Closed colinallen closed 6 years ago
This seemed easy to debug via the single-entry option until I got a NotImplementedError
...
inphosite@ip-172-31-21-141:/var/inpho/inpho/data/fuzzy
$ python -m inpho.corpus.sep --entry lukasiewicz
processing lukasiewicz...
Traceback (most recent call last):
File "/home/inphosite/miniconda2/lib/python2.7/runpy.py", line 174, in _run_module_as_main
"__main__", fname, loader, pkg_name)
File "/home/inphosite/miniconda2/lib/python2.7/runpy.py", line 72, in _run_code
exec code in run_globals
File "/var/inpho/inpho/inpho/corpus/sep.py", line 597, in <module>
update_db=options.update_db)
File "/var/inpho/inpho/inpho/corpus/sep.py", line 465, in mine_article
update_partial_graph(entity_type, occurrences)
File "/var/inpho/inpho/inpho/corpus/sep.py", line 472, in update_partial_graph
raise NotImplementedError
NotImplementedError
I implemented a quick single-entry fuzzymatch and found that your suspicion of a unicode error was right:
Jan Łukasiewicz
That doesn't quite explain the matches it discovered
$ cat lukasiewicz
713,philosophy of law,0.5
725,philosophy of war,0.5
1481,war,0.5
1562,sin,0.5
1786,pain,0.5
Going to do HTML entity translation and unidecode to see if that helps.

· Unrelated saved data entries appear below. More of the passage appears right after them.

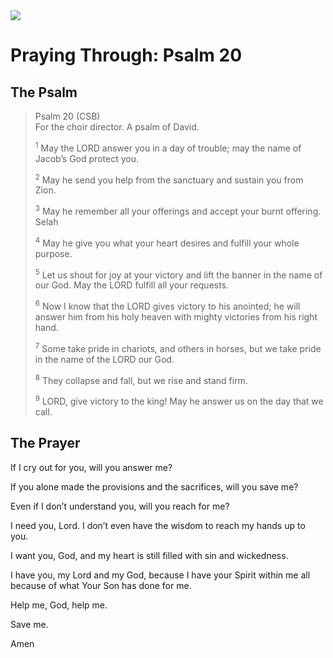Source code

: <img class="intro-right" src="/images/art-paris-psalter.jpg">

<style>
  li {list-style-type: none;}
  p + ul {
    margin-top: -18px;
}
</style>

# Praying Through: Psalm 20

## The Psalm

>Psalm 20 (CSB)  
><sup></sup> For the choir director. A psalm of David. 
>
><sup>1</sup> May the LORD answer you in a day of trouble; may the name of Jacob’s God protect you. 
>
><sup>2</sup> May he send you help from the sanctuary and sustain you from Zion. 
>
><sup>3</sup> May he remember all your offerings and accept your burnt offering. Selah 
>
><sup>4</sup> May he give you what your heart desires and fulfill your whole purpose. 
>
><sup>5</sup> Let us shout for joy at your victory and lift the banner in the name of our God. May the LORD fulfill all your requests. 
>
><sup>6</sup> Now I know that the LORD gives victory to his anointed; he will answer him from his holy heaven with mighty victories from his right hand. 
>
><sup>7</sup> Some take pride in chariots, and others in horses, but we take pride in the name of the LORD our God. 
>
><sup>8</sup> They collapse and fall, but we rise and stand firm. 
>
><sup>9</sup> LORD, give victory to the king! May he answer us on the day that we call.

## The Prayer


If I cry out for you, will you answer me?

If you alone made the provisions and the sacrifices, will you save me?

Even if I don’t understand you, will you reach for me?

I need you, Lord. I don’t even have the wisdom to reach my hands up to you.

I want you, God, and my heart is still filled with sin and wickedness.

I have you, my Lord and my God, because I have your Spirit within me all because of what Your Son has done for me.

Help me, God, help me.

Save me.

Amen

Some success via unidecode
and unescape
!
713,philosophy of law,0.5
725,philosophy of war,0.5
1481,war,0.5
1562,sin,0.5
1786,pain,0.5
3495,Jan Lukasiewicz,1.0
5554,Jan Lukasiewicz,1.0
Closed via inpho/inpho@2f1243e.
For future reference, a single entry can now be manually fuzzed with:
python -m inpho.corpus.sep --fuzzy lukasiewicz
https://www.inphoproject.org/thinker/5554
This is reporting new entry, no data for the fingerprint, but the entry has been online for a few years: https://plato.stanford.edu/entries/lukasiewicz/
Could be a unicode problem in name?